Hoskins’ talk affirmed that a significant slice of our history is not recorded in journals and proceedings. This is frustrating but not very surprising. After we struggle to locate those with valuable insights, the lessons to learn are not always preserved in typical formats. We’re doing better with social media and audio-video recordings, which capture content sometimes lost in printed materials. This is crucial, as that traditional knowledge— those historical voices reflecting cultural history—offers us an opportunity to develop more successful management strategies and policies.

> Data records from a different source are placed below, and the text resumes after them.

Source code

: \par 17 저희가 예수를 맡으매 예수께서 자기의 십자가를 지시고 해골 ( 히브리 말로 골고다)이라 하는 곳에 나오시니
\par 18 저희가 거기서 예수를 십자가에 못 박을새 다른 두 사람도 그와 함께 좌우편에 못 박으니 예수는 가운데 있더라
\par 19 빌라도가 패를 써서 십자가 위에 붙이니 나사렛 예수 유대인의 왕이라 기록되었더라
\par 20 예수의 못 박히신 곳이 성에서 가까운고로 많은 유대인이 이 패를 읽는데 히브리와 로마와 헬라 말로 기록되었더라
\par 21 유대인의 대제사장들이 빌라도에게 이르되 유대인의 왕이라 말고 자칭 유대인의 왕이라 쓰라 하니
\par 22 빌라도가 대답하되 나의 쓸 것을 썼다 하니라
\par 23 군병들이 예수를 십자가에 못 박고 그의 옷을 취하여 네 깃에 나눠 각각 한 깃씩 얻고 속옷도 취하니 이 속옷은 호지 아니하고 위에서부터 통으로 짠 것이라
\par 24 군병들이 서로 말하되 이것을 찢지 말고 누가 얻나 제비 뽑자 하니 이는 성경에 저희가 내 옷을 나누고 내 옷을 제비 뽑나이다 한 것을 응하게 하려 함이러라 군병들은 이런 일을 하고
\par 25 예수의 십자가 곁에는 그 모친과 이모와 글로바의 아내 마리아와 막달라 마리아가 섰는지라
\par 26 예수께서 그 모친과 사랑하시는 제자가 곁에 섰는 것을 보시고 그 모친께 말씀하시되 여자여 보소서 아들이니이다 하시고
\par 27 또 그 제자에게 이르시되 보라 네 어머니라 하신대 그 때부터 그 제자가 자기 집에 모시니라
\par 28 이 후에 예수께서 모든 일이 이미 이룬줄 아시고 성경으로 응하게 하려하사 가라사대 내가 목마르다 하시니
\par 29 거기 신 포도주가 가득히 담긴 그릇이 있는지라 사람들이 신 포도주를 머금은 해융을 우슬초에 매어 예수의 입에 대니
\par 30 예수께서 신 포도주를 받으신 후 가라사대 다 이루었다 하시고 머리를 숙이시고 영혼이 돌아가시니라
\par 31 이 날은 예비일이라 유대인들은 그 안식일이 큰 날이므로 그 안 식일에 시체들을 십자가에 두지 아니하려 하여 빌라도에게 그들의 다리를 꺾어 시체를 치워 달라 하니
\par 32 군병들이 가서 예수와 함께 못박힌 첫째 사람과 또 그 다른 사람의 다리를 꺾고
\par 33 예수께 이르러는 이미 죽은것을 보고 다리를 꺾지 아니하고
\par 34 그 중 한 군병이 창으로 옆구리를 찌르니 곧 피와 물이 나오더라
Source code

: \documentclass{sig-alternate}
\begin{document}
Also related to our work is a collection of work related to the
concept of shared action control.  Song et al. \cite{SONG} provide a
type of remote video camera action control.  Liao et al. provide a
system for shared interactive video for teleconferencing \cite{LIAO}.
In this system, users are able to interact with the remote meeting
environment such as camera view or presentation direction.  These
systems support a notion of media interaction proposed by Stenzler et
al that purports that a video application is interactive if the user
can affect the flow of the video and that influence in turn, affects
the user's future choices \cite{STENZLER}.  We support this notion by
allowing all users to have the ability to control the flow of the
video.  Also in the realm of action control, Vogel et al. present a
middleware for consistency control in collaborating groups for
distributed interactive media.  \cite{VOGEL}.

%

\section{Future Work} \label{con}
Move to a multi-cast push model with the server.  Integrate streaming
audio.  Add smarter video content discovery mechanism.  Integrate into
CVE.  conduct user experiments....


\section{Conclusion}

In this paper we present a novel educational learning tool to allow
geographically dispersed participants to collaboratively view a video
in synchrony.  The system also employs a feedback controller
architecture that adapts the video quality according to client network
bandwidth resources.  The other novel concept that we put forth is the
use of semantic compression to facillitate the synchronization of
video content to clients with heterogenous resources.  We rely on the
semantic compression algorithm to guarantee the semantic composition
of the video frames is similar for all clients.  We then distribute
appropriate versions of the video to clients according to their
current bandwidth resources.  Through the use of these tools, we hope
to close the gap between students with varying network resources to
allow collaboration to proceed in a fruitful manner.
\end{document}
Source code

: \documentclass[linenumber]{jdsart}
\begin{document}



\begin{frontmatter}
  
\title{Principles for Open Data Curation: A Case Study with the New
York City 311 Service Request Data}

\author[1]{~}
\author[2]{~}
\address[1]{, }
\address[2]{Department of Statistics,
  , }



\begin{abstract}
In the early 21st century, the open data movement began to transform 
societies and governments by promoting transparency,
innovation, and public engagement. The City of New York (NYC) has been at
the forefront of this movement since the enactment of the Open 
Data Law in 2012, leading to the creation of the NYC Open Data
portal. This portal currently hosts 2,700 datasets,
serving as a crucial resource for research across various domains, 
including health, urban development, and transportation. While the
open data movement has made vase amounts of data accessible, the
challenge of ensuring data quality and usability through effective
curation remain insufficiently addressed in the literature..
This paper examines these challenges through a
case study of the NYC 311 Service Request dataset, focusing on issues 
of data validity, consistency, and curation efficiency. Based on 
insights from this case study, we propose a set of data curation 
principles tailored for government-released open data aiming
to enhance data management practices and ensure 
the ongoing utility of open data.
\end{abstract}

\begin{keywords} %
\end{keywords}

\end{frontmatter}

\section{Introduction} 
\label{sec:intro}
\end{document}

The real opportunity lies with collaboration, i.e., merging local knowledge with the social and natural sciences, resource management, policy, etc. I can imagine how traditional insights could help us to resolve resource management challenges that, in the absence of strong data sets, tend to be more qualitative than quantitative. For example, logic dictates that populations of nearshore marine species were probably healthier centuries ago when fewer river blockages hampered migrations of preferred prey. While we have difficulty modelling predator (tuna and Striped Bass Morone saxatilis) and prey (river herring and menhaden) populations back to colonial times, we might gain insights by investigating Tribal and early colonial histories. Perhaps Indian middens will reveal the historical range of anadromous fish and the health of marine predators that benefitted from stronger food webs. Even reviewing colonial newspapers would be enlightening, as done by John McPhee (2002) in The Founding Fish.

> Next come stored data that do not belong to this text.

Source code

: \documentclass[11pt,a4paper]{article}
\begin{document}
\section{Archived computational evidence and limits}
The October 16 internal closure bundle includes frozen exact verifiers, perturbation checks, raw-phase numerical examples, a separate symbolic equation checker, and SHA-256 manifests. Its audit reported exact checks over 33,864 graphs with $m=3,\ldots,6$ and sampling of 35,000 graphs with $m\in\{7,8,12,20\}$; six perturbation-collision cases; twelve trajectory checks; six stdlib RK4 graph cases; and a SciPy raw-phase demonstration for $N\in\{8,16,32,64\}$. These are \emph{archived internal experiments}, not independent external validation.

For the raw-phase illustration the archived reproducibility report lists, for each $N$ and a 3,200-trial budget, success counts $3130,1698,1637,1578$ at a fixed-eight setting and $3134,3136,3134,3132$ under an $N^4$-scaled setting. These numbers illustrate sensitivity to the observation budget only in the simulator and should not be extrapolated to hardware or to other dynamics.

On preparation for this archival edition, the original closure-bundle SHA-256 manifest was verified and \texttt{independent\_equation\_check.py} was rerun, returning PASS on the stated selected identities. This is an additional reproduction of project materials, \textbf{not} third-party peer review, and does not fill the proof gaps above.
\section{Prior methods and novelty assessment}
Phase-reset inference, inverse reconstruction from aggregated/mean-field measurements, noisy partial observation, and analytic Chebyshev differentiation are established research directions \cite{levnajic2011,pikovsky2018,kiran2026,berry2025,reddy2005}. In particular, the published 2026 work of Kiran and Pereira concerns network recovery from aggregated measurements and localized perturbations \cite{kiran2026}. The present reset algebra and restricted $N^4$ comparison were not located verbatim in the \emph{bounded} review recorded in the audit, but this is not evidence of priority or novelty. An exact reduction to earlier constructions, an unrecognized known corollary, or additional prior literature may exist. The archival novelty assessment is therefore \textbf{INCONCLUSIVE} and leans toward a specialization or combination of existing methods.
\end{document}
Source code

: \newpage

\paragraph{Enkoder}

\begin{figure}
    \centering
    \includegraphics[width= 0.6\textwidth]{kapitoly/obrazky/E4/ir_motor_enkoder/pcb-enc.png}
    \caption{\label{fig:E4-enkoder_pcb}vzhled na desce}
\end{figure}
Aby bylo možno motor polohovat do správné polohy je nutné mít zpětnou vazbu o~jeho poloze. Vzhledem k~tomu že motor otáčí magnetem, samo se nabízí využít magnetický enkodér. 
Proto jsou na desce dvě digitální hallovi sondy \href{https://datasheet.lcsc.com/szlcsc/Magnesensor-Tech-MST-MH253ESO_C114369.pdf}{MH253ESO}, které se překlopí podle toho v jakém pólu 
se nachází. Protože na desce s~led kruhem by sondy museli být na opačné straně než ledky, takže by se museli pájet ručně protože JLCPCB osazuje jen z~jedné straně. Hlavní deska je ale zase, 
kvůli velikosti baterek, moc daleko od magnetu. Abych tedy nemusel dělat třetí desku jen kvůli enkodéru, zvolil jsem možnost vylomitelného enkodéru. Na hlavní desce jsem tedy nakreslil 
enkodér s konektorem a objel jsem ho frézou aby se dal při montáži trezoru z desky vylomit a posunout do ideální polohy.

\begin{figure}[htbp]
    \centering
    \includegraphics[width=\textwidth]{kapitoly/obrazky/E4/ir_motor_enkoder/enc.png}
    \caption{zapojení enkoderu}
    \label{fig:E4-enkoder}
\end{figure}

A stronger mix of natural and social sciences should yield benefits to fisheries professionals and to our efforts to manage fish. History informs the present and helps us to anticipate the future. I see an interesting parallel to efforts decades ago to design more inclusive environmental decision processes, but now with an emphasis on knowledge rather than political persuasion or ethnicities.

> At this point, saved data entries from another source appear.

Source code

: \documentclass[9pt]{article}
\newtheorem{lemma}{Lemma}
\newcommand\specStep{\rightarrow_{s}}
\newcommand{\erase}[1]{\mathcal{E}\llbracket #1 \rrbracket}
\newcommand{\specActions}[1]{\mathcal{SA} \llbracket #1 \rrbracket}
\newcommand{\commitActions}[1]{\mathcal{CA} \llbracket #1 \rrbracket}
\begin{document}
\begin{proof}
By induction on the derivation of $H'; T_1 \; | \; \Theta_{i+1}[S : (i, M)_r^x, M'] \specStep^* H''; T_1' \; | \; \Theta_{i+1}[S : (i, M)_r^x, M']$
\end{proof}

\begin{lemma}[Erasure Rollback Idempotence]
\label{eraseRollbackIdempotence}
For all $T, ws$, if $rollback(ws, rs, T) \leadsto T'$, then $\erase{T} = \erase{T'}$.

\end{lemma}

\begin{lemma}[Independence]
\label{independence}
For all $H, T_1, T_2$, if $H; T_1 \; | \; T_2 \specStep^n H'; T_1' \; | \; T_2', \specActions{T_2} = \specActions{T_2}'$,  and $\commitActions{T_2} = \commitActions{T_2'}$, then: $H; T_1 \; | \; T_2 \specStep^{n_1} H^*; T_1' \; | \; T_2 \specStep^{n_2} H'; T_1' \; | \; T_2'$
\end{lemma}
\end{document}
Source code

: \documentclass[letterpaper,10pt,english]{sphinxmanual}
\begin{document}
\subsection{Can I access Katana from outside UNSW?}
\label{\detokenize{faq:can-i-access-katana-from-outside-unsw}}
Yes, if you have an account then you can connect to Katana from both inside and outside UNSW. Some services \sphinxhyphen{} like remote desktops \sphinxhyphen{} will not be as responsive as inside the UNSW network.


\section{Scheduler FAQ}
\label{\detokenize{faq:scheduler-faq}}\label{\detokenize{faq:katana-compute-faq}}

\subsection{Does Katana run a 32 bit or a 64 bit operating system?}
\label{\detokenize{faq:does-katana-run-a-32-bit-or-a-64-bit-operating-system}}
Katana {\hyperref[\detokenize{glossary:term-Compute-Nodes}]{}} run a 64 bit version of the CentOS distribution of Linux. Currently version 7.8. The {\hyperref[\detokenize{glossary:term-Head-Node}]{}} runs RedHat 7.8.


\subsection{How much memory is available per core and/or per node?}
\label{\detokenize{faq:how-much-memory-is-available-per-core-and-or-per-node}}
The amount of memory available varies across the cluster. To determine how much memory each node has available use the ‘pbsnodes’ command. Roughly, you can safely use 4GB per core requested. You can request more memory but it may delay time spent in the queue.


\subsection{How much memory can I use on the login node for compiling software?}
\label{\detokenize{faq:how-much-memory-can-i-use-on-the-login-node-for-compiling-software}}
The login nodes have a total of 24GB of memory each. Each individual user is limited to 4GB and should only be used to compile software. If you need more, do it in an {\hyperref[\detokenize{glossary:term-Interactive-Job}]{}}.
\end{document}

So how should we proceed? How do we add valuable perspectives to our work in the sciences, fishery management, and policy? First, you need to challenge my assumptions and our current efforts to add traditional knowledge. Are we doing better in some topical areas? Are there best practices in gathering or sharing knowledge? Second, after we focus on needs, we must enlist experts to increase our prospects for success. That reach should reflect the ethnic and cultural diversity of those experts. Jeremy Pyatskowit (past president, AFS Native Peoples Fisheries Section, and member of the Menominee Indian Tribe of Wisconsin) recommended we seek this knowledge by inviting under-represented voices into AFS business across all Units and activities. Adding diversity to all discussions will lead to greater results than we would see from a separate discussion on traditional knowledge. He even suggested AFS forego efforts to reinvigorate its nascent Native Peoples Fisheries Section and instead add those issues to our expectations of every AFS Unit. Finally, we need to appreciate the body of knowledge awaiting inclusion. I strongly suspect there are efforts around our waterways to gather local knowledge. Let’s use Dionne Hoskins’ work to inspire us.

With an eye toward historical, cultural, and topical inclusiveness across all of our work, I suspect we will all be more successful.

REFERENCES

McGinley, M. 2014. Species diversity. Encyclopedia of Earth. Available: www.eoearth.org/view/article/156211. (September 2015).

McPhee, J. 2002. The founding fish. Farrar, Straus, and Giroux. New York. NOAA Fisheries. 2015. Voices from the fisheries. NOAA. Available: www.st.nmfs.noaa.gov/humandimensions/voices-from-the-fisheries/ index. (September 2015).